* _What is required_
Start to finish, return the listing below exactly, pictures excluded.

* _Records to use_

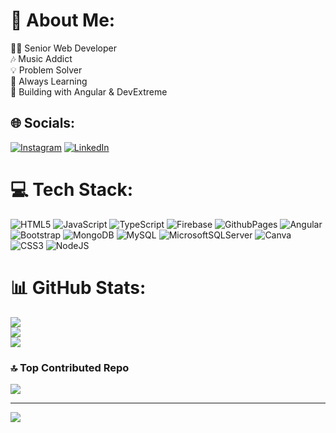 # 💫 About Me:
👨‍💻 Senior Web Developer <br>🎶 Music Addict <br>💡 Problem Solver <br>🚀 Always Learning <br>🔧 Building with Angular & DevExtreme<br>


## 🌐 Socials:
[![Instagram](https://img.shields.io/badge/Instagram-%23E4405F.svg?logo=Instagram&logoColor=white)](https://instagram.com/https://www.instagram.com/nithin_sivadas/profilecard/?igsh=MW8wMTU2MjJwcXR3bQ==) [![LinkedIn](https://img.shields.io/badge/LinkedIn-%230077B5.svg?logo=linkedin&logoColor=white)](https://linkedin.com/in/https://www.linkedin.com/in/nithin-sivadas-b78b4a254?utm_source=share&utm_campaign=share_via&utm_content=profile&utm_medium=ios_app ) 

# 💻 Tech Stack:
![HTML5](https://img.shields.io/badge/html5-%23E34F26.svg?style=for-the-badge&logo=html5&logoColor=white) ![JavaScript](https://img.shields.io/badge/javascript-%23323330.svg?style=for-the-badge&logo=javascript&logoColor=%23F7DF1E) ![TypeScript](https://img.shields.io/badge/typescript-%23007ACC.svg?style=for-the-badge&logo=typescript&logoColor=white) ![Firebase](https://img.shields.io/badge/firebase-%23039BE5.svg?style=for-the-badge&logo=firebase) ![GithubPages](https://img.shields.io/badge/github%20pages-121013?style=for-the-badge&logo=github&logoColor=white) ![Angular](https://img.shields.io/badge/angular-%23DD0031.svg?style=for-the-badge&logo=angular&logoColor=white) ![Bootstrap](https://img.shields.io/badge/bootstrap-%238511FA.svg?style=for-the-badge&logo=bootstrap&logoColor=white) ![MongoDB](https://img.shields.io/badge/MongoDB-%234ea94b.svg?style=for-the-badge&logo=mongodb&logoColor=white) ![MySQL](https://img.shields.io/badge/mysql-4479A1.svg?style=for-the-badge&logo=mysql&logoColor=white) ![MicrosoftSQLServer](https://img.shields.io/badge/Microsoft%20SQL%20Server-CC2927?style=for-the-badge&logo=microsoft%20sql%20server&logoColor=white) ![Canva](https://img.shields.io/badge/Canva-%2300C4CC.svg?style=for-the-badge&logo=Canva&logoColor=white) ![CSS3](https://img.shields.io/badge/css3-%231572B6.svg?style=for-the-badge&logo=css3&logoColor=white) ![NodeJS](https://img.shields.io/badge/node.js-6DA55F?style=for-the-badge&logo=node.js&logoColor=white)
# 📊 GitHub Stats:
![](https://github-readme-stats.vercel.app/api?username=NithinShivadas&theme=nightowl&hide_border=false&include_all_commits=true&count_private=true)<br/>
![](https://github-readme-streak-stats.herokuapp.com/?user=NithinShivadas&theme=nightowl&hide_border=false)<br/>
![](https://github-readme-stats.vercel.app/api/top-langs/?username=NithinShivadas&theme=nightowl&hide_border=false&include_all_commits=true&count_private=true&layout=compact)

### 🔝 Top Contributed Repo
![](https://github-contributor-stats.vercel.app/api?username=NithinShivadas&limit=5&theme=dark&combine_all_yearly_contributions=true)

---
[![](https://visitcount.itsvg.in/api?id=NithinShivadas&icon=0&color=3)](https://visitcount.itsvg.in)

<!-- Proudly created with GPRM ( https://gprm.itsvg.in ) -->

* _Reply to the task_
 # 💫 About Me:
👨‍💻 Senior Web Developer <br>🎶 Music Addict <br>💡 Problem Solver <br>🚀 Always Learning <br>🔧 Building with Angular & DevExtreme<br>


## 🌐 Socials:
[![Instagram](https://img.shields.io/badge/Instagram-%23E4405F.svg?logo=Instagram&logoColor=white)](https://instagram.com/https://www.instagram.com/nithin_sivadas/profilecard/?igsh=MW8wMTU2MjJwcXR3bQ==) [![LinkedIn](https://img.shields.io/badge/LinkedIn-%230077B5.svg?logo=linkedin&logoColor=white)](https://linkedin.com/in/https://www.linkedin.com/in/nithin-sivadas-b78b4a254?utm_source=share&utm_campaign=share_via&utm_content=profile&utm_medium=ios_app ) 

# 💻 Tech Stack:
![HTML5](https://img.shields.io/badge/html5-%23E34F26.svg?style=for-the-badge&logo=html5&logoColor=white) ![JavaScript](https://img.shields.io/badge/javascript-%23323330.svg?style=for-the-badge&logo=javascript&logoColor=%23F7DF1E) ![TypeScript](https://img.shields.io/badge/typescript-%23007ACC.svg?style=for-the-badge&logo=typescript&logoColor=white) ![Firebase](https://img.shields.io/badge/firebase-%23039BE5.svg?style=for-the-badge&logo=firebase) ![GithubPages](https://img.shields.io/badge/github%20pages-121013?style=for-the-badge&logo=github&logoColor=white) ![Angular](https://img.shields.io/badge/angular-%23DD0031.svg?style=for-the-badge&logo=angular&logoColor=white) ![Bootstrap](https://img.shields.io/badge/bootstrap-%238511FA.svg?style=for-the-badge&logo=bootstrap&logoColor=white) ![MongoDB](https://img.shields.io/badge/MongoDB-%234ea94b.svg?style=for-the-badge&logo=mongodb&logoColor=white) ![MySQL](https://img.shields.io/badge/mysql-4479A1.svg?style=for-the-badge&logo=mysql&logoColor=white) ![MicrosoftSQLServer](https://img.shields.io/badge/Microsoft%20SQL%20Server-CC2927?style=for-the-badge&logo=microsoft%20sql%20server&logoColor=white) ![Canva](https://img.shields.io/badge/Canva-%2300C4CC.svg?style=for-the-badge&logo=Canva&logoColor=white) ![CSS3](https://img.shields.io/badge/css3-%231572B6.svg?style=for-the-badge&logo=css3&logoColor=white) ![NodeJS](https://img.shields.io/badge/node.js-6DA55F?style=for-the-badge&logo=node.js&logoColor=white)
# 📊 GitHub Stats:
![](https://github-readme-stats.vercel.app/api?username=NithinShivadas&theme=nightowl&hide_border=false&include_all_commits=true&count_private=true)<br/>
![](https://github-readme-streak-stats.herokuapp.com/?user=NithinShivadas&theme=nightowl&hide_border=false)<br/>
![](https://github-readme-stats.vercel.app/api/top-langs/?username=NithinShivadas&theme=nightowl&hide_border=false&include_all_commits=true&count_private=true&layout=compact)

### 🔝 Top Contributed Repo
![](https://github-contributor-stats.vercel.app/api?username=NithinShivadas&limit=5&theme=dark&combine_all_yearly_contributions=true)

---
[![](https://visitcount.itsvg.in/api?id=NithinShivadas&icon=0&color=3)](https://visitcount.itsvg.in)

<!-- Proudly created with GPRM ( https://gprm.itsvg.in ) -->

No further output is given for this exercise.